碑の脇には説明板が立てられていて、そこには「恵迪寮歌「都ぞ弥生」歌碑 明治38年(1905年)に建てられた札幌農学校の寄宿舎は、2年後「恵迪寮」と命名された。毎年、寮生により、寮歌が作られており、「都ぞ弥生」は同45年(1912年)の寮歌である。恵迪寮は、昭和6年(1931年)に現「都ぞ弥生」歌碑の北側周辺に移転され、その後も数多くの学生を育て送り出してきたが、新しい寮の建設により昭和58年(1983年)に取り壊された。「都ぞ弥生」は今日なお学生たちに歌い継がれている。」と記されている。




【記念碑 楡影寮】
寮関係の最後の碑は、「楡影(ゆえい)寮記念碑」で、碑面に「記念碑 楡影寮」と刻まれている。
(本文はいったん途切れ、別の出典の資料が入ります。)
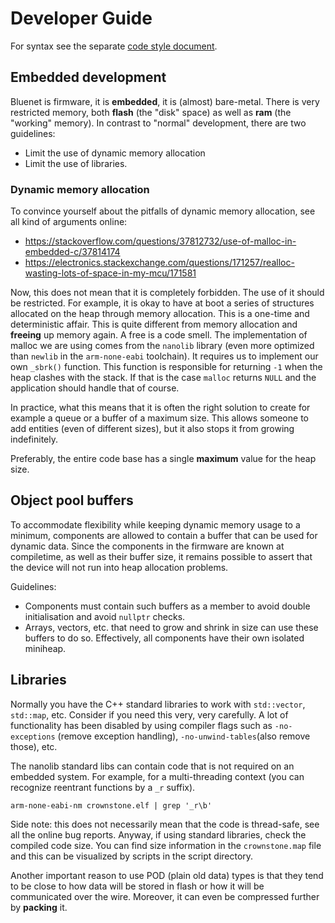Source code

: # Developer Guide

For syntax see the separate [code style document](/docs/CODE_STYLE.md).

## Embedded development

Bluenet is firmware, it is **embedded**, it is (almost) bare-metal. There is very restricted memory, both **flash** (the "disk" space) as well as **ram** (the "working" memory). In contrast to "normal" development, there are two guidelines:

* Limit the use of dynamic memory allocation
* Limit the use of libraries.

### Dynamic memory allocation

To convince yourself about the pitfalls of dynamic memory allocation, see all kind of arguments online:

* https://stackoverflow.com/questions/37812732/use-of-malloc-in-embedded-c/37814174
* https://electronics.stackexchange.com/questions/171257/realloc-wasting-lots-of-space-in-my-mcu/171581

Now, this does not mean that it is completely forbidden. The use of it should be restricted. For example, it is okay to have at boot a series of structures allocated on the heap through memory allocation. This is a one-time and deterministic affair. This is quite different from memory allocation and **freeing** up memory again. A free is a code smell. The implementation of malloc we are using comes from the `nanolib` library (even more optimized than `newlib` in the `arm-none-eabi` toolchain). It requires us to implement our own `_sbrk()` function. This function is responsible for returning `-1` when the heap clashes with the stack. If that is the case `malloc` returns `NULL` and the application should handle that of course.

In practice, what this means that it is often the right solution to create for example a queue or a buffer of a maximum size. This allows someone to add entities (even of different sizes), but it also stops it from growing indefinitely.

Preferably, the entire code base has a single **maximum** value for the heap size.

## Object pool buffers

To accommodate flexibility while keeping dynamic memory usage to a minimum, components are allowed to contain a buffer that can be used for dynamic data. Since the components in the firmware are known at compiletime, as well as their buffer size, it remains possible to assert that the device will not run into heap allocation problems.

Guidelines:
- Components must contain such buffers as a member to avoid double initialisation and avoid `nullptr` checks.
- Arrays, vectors, etc. that need to grow and shrink in size can use these buffers to do so. Effectively, all components have their own isolated miniheap.


## Libraries

Normally you have the C++ standard libraries to work with `std::vector`, `std::map`, etc. Consider if you need this very, very carefully. A lot of functionality has been disabled by using compiler flags such as `-no-exceptions` (remove exception handling), `-no-unwind-tables`(also remove those), etc.

The nanolib standard libs can contain code that is not required on an embedded system. For example, for a multi-threading context (you can recognize reentrant functions by a `_r` suffix).

    arm-none-eabi-nm crownstone.elf | grep '_r\b'

Side note: this does not necessarily mean that the code is thread-safe, see all the online bug reports. Anyway, if using standard libraries, check the compiled code size. You can find size information in the `crownstone.map` file and this can be visualized by scripts in the script directory.

Another important reason to use POD (plain old data) types is that they tend to be close to how data will be stored in flash or how it will be communicated over the wire. Moreover, it can even be compressed further by **packing** it.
その下には「ここに僕らの棲み家があった ここで学んだ 語った 歌った そして時が流れた 楡影の青春を偲んで オバンケルの息子たち」と刻まれた黒御影の石板がはめ込まれている。
「オバンケル」とは、ドイツ語の「Onkel(おじさん)」と「おばさん」を合わせた造語で、当時の学生寮の賄いを務めたおばさんを、学生たちは親しみを込めてそう呼んだそうだ。
碑の左側面にも、黒御影の石板がはめ込まれていて、そこには「略年譜 1946年 私設寮としし江別に開寮、1950年 北海道大学の施設となる、1955年 この地に新寮を建設し移転、 1983年 新学寮建設に伴い統合のため閉寮、2003年9月 北海道大学楡影寮碑建立委員会」と刻まれていた。